In my head, I flashed back to hearing my own news—You. Have. Cancer.—and the hours I spent in the bathtub just trying to process what that meant.
“Just keep breathing.” I told myself a thousand times over the last 6 months.
“Just keep breathing,” I said to myself the day of my biopsy. Dr. Jenny was talking: “Look at me,” she said sternly, but with kindness. “You need to know that nothing you did caused this!” She said it a couple of times until she saw that it sunk in between my tears. I held on to those words. Nothing I did caused this. I believe that.
I did not cause my cancer.
Or did I?
You see, I am one of the “Driven Crew”. The kind of woman who makes change. Over the last few years, I’ve made huge changes—all for the good. But those changes can’t change all those years I spent being lost on busy, avoiding my feelings, ignoring the grief I carried inside me, locking my emotions down, doing more and more just to keep going. They cannot erase the years of putting myself on the bottom of the priority list. The reality is you can only sweep elephants under rugs for so long before something gives.

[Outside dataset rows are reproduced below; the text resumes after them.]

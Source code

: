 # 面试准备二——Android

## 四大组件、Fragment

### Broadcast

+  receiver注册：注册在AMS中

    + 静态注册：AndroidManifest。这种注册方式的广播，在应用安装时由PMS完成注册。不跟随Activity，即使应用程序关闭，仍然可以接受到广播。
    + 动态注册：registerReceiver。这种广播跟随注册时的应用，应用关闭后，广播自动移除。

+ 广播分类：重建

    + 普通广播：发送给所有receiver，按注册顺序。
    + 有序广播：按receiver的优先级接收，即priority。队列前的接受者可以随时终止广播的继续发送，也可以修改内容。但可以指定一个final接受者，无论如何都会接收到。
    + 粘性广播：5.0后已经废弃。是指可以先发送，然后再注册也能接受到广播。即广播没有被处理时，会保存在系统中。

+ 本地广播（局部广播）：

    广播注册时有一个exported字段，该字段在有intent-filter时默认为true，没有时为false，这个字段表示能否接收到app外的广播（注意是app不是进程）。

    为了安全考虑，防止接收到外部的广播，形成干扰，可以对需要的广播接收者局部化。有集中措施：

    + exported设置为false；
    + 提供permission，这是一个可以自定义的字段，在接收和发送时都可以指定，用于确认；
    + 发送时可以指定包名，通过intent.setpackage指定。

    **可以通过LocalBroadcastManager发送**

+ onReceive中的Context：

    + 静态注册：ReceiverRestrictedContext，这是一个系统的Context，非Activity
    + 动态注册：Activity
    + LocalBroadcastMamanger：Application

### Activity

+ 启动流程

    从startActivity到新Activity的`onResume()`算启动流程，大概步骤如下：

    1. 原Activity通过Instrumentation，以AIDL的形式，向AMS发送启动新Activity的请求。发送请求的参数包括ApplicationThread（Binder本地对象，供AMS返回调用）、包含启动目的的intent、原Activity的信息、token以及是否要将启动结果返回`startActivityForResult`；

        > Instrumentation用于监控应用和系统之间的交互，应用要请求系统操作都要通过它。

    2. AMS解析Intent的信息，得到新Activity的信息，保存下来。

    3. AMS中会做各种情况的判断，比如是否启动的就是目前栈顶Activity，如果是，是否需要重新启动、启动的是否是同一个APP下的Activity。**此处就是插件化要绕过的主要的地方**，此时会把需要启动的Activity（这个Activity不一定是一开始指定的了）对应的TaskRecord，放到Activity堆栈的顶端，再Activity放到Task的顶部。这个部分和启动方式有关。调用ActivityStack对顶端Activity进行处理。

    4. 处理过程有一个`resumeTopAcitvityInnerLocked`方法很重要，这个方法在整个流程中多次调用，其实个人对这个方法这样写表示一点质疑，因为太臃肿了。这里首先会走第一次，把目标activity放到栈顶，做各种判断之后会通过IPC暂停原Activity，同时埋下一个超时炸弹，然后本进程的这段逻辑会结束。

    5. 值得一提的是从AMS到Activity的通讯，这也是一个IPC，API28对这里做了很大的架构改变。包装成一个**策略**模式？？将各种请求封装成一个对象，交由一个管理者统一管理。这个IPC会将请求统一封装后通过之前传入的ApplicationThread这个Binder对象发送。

When I am speaking to crowds, I ask this question: “When will you stop and ask yourself what is the cost to you for all that you do for others?” Because there is a cost—physically, mentally, emotionally and maybe even financially.
I actually have “At what cost to me?” tattooed on my arm. A reminder to consider the cost to me before I say Yes. When cancer showed up, it hit me profoundly: There is a cost and my cost was releasing my left breast to have the cancer out of my body.
I created an environment that allowed this cancer in—not consciously of course. I didn’t know what I didn’t know, but cancer showed up as a result of all those years of mistreating myself.
I want to be clear: I do not think we cause our own cancer. I do not think we make it happen. I do, however, think that the way we go through life can allow space for bad things to happen and in my case that bad thing was Breast Cancer.
A friend of mine had tonsil cancer. Could it have been from years of suppressing her voice?
The reality is when you don’t deal with your shit things happen. I shutter to think what my journey would be like if I hadn’t made the changes I did over the last couple of years.
So to my “driven crew”: We will not give up who we are or what we want. We will, however, STOP, take a breath, and start doing it differently! Please. You know deep down that this is NOT working. Now, it’s time. I don’t want you to ever be sitting in the doctor’s office alone and hear the words “you have cancer.”